# Encouraging a bun to start using a ramp



## indianavex (Apr 29, 2013)

Hey all! I have not so much a problem, but more a question. I put it in this group because it's about her behavior rather than the cage itself.

My bun Cassie is in a two level wooden hutch, but won't use the upper level. Like, at all. She might stand at the bottom of the ramp, paws on it, looking up, but she won't climb up it. Shy of putting her up there and gently shoving her down the ramp, I'm not sure how to encourage her to utilize the entirety of her cage. Maybe it's not a real issue, but I wanted to ask if anyone else has had this with their rabbits and how they dealt with it?

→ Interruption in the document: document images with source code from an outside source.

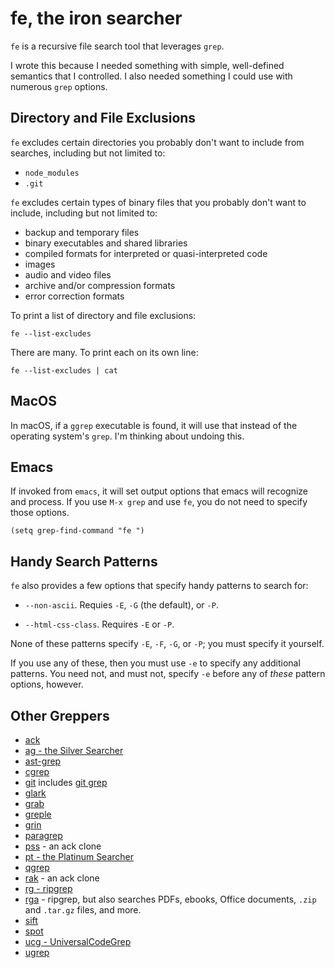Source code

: # fe, the iron searcher

`fe` is a recursive file search tool that leverages `grep`.

I wrote this because I needed something with simple, well-defined
semantics that I controlled.  I also needed something I could use with
numerous `grep` options.

## Directory and File Exclusions

`fe` excludes certain directories you probably don't want to include
from searches, including but not limited to:

-   `node_modules`
-   `.git`

`fe` excludes certain types of binary files that you probably don't
want to include, including but not limited to:

-   backup and temporary files
-   binary executables and shared libraries
-   compiled formats for interpreted or quasi-interpreted code
-   images
-   audio and video files
-   archive and/or compression formats
-   error correction formats

To print a list of directory and file exclusions:

    fe --list-excludes
    
There are many.  To print each on its own line:

    fe --list-excludes | cat

## MacOS

In macOS, if a `ggrep` executable is found, it will use that instead
of the operating system's `grep`.  I'm thinking about undoing this.

## Emacs

If invoked from `emacs`, it will set output options that emacs will
recognize and process.  If you use `M-x grep` and use `fe`, you do not
need to specify those options.

    (setq grep-find-command "fe ")

## Handy Search Patterns

`fe` also provides a few options that specify handy patterns to search
for:

-   `--non-ascii`.  Requies `-E`, `-G` (the default), or `-P`.

-   `--html-css-class`.  Requires `-E` or `-P`.

None of these patterns specify `-E`, `-F`, `-G`, or `-P`; you must
specify it yourself.

If you use any of these, then you must use `-e` to specify any
additional patterns.  You need not, and must not, specify `-e` before
any of *these* pattern options, however.

## Other Greppers

-   [ack](https://beyondgrep.com/)
-   [ag - the Silver Searcher](https://geoff.greer.fm/ag/)
-   [ast-grep](https://github.com/ast-grep/ast-grep)
-   [cgrep](https://awgn.github.io/cgrep/)
-   [git](https://git-scm.com/) includes [git grep](https://git-scm.com/docs/git-grep)
-   [glark](https://github.com/jpace/glark)
-   [grab](https://github.com/stealth/grab)
-   [greple](https://github.com/kaz-utashiro/greple)
-   [grin](https://pypi.python.org/pypi/grin)
-   [paragrep](https://software.clapper.org/paragrep/)
-   [pss](https://github.com/eliben/pss/) - an ack clone
-   [pt - the Platinum Searcher](https://github.com/monochromegane/the_platinum_searcher)
-   [qgrep](https://github.com/zeux/qgrep)
-   [rak](https://github.com/danlucraft/rak) - an ack clone
-   [rg - ripgrep](https://github.com/BurntSushi/ripgrep)
-   [rga](https://github.com/phiresky/ripgrep-all) - ripgrep, but also searches PDFs, ebooks, Office documents, `.zip` and `.tar.gz` files, and more.
-   [sift](https://sift-tool.org/)
-   [spot](https://github.com/rauchg/spot)
-   [ucg - UniversalCodeGrep](https://github.com/gvansickle/ucg)
-   [ugrep](https://github.com/Genivia/ugrep)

For background, she was a breeding doe and spent her whole life in a small-ish single level cage in a barn. This is her first two level. She's not a terribly adventurous rabbit and given the option to roam out of her cage, she usually stays inside anyway. If taken out, she hops back in. I can leave her unsupervised with the door open any time, any day, because she just doesn't come out.


----------



## Nancy McClelland (Apr 29, 2013)

Maybe leave a trail of treats to entice her up and down. They are such habitual creatures that it's hard to introduce new things with an older bunny, especially a timid one.


----------



## Azerane (Apr 30, 2013)

Is it possible to remove the ramp? Reason I ask is that maybe she is uncomfortable with the ramp but might use a step better, jumping onto the step then up into the next level. Otherwise, perhaps the open-ness of the side of the ramp might be keeping her off because if it's narrow she might be worried about falling. You could try leaving something she really likes to eat near the top of the ramp like some yummy greens. Otherwise, maybe try putting some of messy litter up there to help spread her smell to the top level which might help make her more comfortable about going up there. If it's a fear of the narrow ramp, you might need to try and add something to the side of it so that she feels safer about not falling off.

Hope that helps


----------